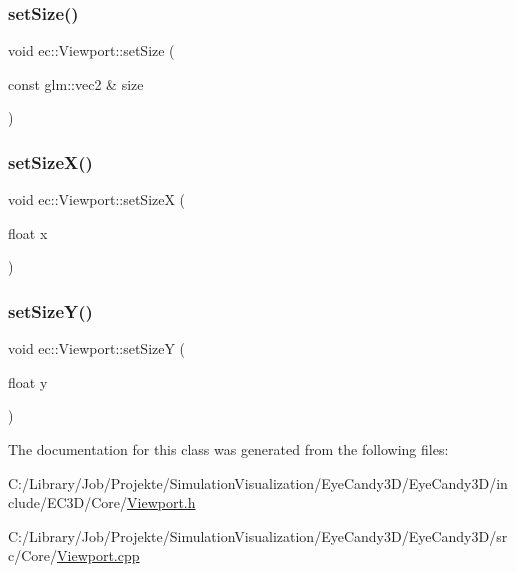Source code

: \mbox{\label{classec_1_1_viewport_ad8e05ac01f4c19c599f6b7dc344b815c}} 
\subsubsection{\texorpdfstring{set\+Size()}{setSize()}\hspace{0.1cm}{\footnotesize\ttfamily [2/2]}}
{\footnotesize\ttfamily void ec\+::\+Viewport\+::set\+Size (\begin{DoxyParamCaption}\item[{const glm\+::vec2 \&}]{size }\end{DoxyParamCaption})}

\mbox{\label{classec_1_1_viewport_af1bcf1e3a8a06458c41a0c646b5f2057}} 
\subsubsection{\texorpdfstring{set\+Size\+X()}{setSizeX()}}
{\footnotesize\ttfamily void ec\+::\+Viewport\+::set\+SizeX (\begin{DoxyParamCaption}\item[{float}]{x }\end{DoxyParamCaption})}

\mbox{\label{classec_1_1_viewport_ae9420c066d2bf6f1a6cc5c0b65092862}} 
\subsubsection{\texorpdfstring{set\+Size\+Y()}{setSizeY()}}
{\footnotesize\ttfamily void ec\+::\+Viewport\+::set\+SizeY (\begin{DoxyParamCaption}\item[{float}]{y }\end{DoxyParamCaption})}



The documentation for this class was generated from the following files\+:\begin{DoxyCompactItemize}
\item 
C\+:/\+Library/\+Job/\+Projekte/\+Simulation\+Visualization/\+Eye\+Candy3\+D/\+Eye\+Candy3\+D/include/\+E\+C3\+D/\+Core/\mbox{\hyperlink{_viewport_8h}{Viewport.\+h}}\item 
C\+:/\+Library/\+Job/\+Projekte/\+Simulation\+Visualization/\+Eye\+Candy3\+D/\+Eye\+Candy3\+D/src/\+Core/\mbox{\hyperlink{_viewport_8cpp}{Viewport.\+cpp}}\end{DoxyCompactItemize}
--------------------
*DIRECTIONS*. Pictures are to be dropped, and the remaining data set down exactly.

*ANSWER TO THIS EXERCISE*.
Source code

: \mbox{\label{classec_1_1_viewport_ad8e05ac01f4c19c599f6b7dc344b815c}} 
\subsubsection{\texorpdfstring{set\+Size()}{setSize()}\hspace{0.1cm}{\footnotesize\ttfamily [2/2]}}
{\footnotesize\ttfamily void ec\+::\+Viewport\+::set\+Size (\begin{DoxyParamCaption}\item[{const glm\+::vec2 \&}]{size }\end{DoxyParamCaption})}

\mbox{\label{classec_1_1_viewport_af1bcf1e3a8a06458c41a0c646b5f2057}} 
\subsubsection{\texorpdfstring{set\+Size\+X()}{setSizeX()}}
{\footnotesize\ttfamily void ec\+::\+Viewport\+::set\+SizeX (\begin{DoxyParamCaption}\item[{float}]{x }\end{DoxyParamCaption})}

\mbox{\label{classec_1_1_viewport_ae9420c066d2bf6f1a6cc5c0b65092862}} 
\subsubsection{\texorpdfstring{set\+Size\+Y()}{setSizeY()}}
{\footnotesize\ttfamily void ec\+::\+Viewport\+::set\+SizeY (\begin{DoxyParamCaption}\item[{float}]{y }\end{DoxyParamCaption})}



The documentation for this class was generated from the following files\+:\begin{DoxyCompactItemize}
\item 
C\+:/\+Library/\+Job/\+Projekte/\+Simulation\+Visualization/\+Eye\+Candy3\+D/\+Eye\+Candy3\+D/include/\+E\+C3\+D/\+Core/\mbox{\hyperlink{_viewport_8h}{Viewport.\+h}}\item 
C\+:/\+Library/\+Job/\+Projekte/\+Simulation\+Visualization/\+Eye\+Candy3\+D/\+Eye\+Candy3\+D/src/\+Core/\mbox{\hyperlink{_viewport_8cpp}{Viewport.\+cpp}}\end{DoxyCompactItemize}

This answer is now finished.